● **REQUIREMENT**:
A faithful copy is required: retype the records from their first line through the line with "[Read this file for Python", and omit the pictures.

● **TASK INPUTS**:

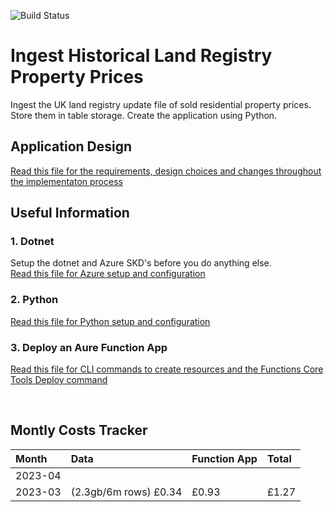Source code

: ![Build Status](https://github.com/avroberts-azure/purple/actions/workflows/test-deploy.yml/badge.svg)

# Ingest Historical Land Registry Property Prices
Ingest the UK land registry update file of sold residential property prices.  Store them in table storage.  Create the application using Python.

## Application Design
[Read this file for the requirements, design choices and changes throughout the implementaton process](docs/design.md)  

## Useful Information
### 1. Dotnet
Setup the dotnet and Azure SKD's before you do anything else.  
[Read this file for Azure setup and configuration](docs/azure.md)  

### 2. Python
[Read this file for Python setup and configuration](docs/python.md)  

### 3. Deploy an Aure Function App
[Read this file for CLI commands to create resources and the Functions Core Tools Deploy command](docs/funcapp.md) 

<br>

## Montly Costs Tracker

| Month | Data | Function App | Total |
|:-------------|:--------------|:-------|:------------|
| 2023-04 |  | | |
| 2023-03 | (2.3gb/6m rows) £0.34 | £0.93  | £1.27 |


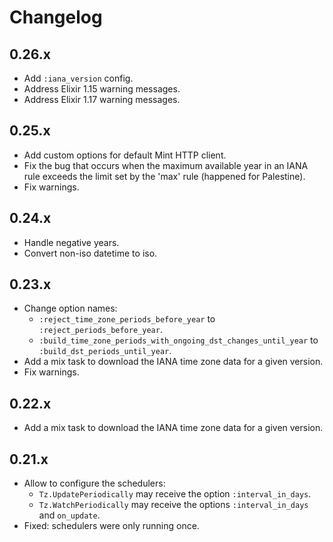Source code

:# Changelog

## 0.26.x

* Add `:iana_version` config.
* Address Elixir 1.15 warning messages.
* Address Elixir 1.17 warning messages.

## 0.25.x

* Add custom options for default Mint HTTP client.
* Fix the bug that occurs when the maximum available year in an IANA rule exceeds
  the limit set by the 'max' rule (happened for Palestine).
* Fix warnings.

## 0.24.x

* Handle negative years.
* Convert non-iso datetime to iso.

## 0.23.x

* Change option names:
  * `:reject_time_zone_periods_before_year` to<br>
    `:reject_periods_before_year`.
  * `:build_time_zone_periods_with_ongoing_dst_changes_until_year` to<br>
    `:build_dst_periods_until_year`.
* Add a mix task to download the IANA time zone data for a given version.
* Fix warnings.

## 0.22.x

* Add a mix task to download the IANA time zone data for a given version.

## 0.21.x

  * Allow to configure the schedulers:
    * `Tz.UpdatePeriodically` may receive the option `:interval_in_days`.
    * `Tz.WatchPeriodically` may receive the options `:interval_in_days` and `on_update`.
  * Fixed: schedulers were only running once.
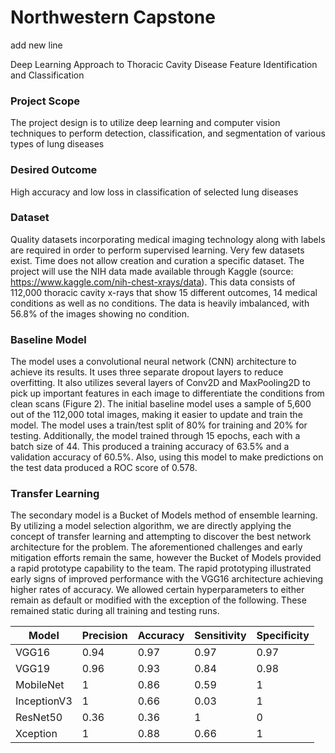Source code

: # Northwestern Capstone

add new line

Deep Learning Approach to Thoracic Cavity Disease Feature Identification and Classification

### Project Scope

The project design is to utilize deep learning and computer vision techniques to perform detection, classification, and segmentation of various types of lung diseases  

### Desired Outcome

High accuracy and low loss in classification of selected lung diseases

### Dataset

Quality datasets incorporating medical imaging technology along with labels are required in order to perform supervised learning. Very few datasets exist. Time does not allow creation and curation a specific dataset. The project will use the NIH data made available through Kaggle (source: https://www.kaggle.com/nih-chest-xrays/data).  This data consists of 112,000 thoracic cavity x-rays that show 15 different outcomes, 14 medical conditions as well as no conditions.  The data is heavily imbalanced, with 56.8% of the images showing no condition.  

### Baseline Model

The model uses a convolutional neural network (CNN) architecture to achieve its results. It uses three separate dropout layers to reduce overfitting. It also utilizes several layers of Conv2D and MaxPooling2D to pick up important features in each image to differentiate the conditions from clean scans (Figure 2). The initial baseline model uses a sample of 5,600 out of the 112,000 total images, making it easier to update and train the model. The model uses a train/test split of 80% for training and 20% for testing. Additionally, the model trained through 15 epochs, each with a batch size of 44. This produced a training accuracy of 63.5% and a validation accuracy of 60.5%. Also, using this model to make predictions on the test data produced a ROC score of 0.578.

### Transfer Learning

The secondary model is a Bucket of Models method of ensemble learning. By utilizing a model selection algorithm, we are directly applying the concept of transfer learning and attempting to discover the best network architecture for the problem. The aforementioned challenges and early mitigation efforts remain the same, however the Bucket of Models provided a rapid prototype capability to the team. The rapid prototyping illustrated early signs of improved performance with the VGG16 architecture achieving higher rates of accuracy. We allowed certain hyperparameters to either remain as default or modified with the exception of the following. These remained static during all training and testing runs.

Model | Precision | Accuracy | Sensitivity | Specificity
----- | --------- | -------- | ----------- | -----------
VGG16 | 0.94 | 0.97 | 0.97 | 0.97
VGG19 | 0.96 | 0.93 | 0.84 | 0.98
MobileNet | 1 | 0.86 | 0.59 | 1
InceptionV3 | 1 | 0.66 | 0.03 | 1
ResNet50 | 0.36 | 0.36 | 1 | 0
Xception | 1 | 0.88 | 0.66 | 1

● **WRITTEN RESPONSE**:
Source code

: ![Build Status](https://github.com/avroberts-azure/purple/actions/workflows/test-deploy.yml/badge.svg)

# Ingest Historical Land Registry Property Prices
Ingest the UK land registry update file of sold residential property prices.  Store them in table storage.  Create the application using Python.

## Application Design
[Read this file for the requirements, design choices and changes throughout the implementaton process](docs/design.md)  

## Useful Information
### 1. Dotnet
Setup the dotnet and Azure SKD's before you do anything else.  
[Read this file for Azure setup and configuration](docs/azure.md)  

### 2. Python
[Read this file for Python setup and configuration](docs/python.md)  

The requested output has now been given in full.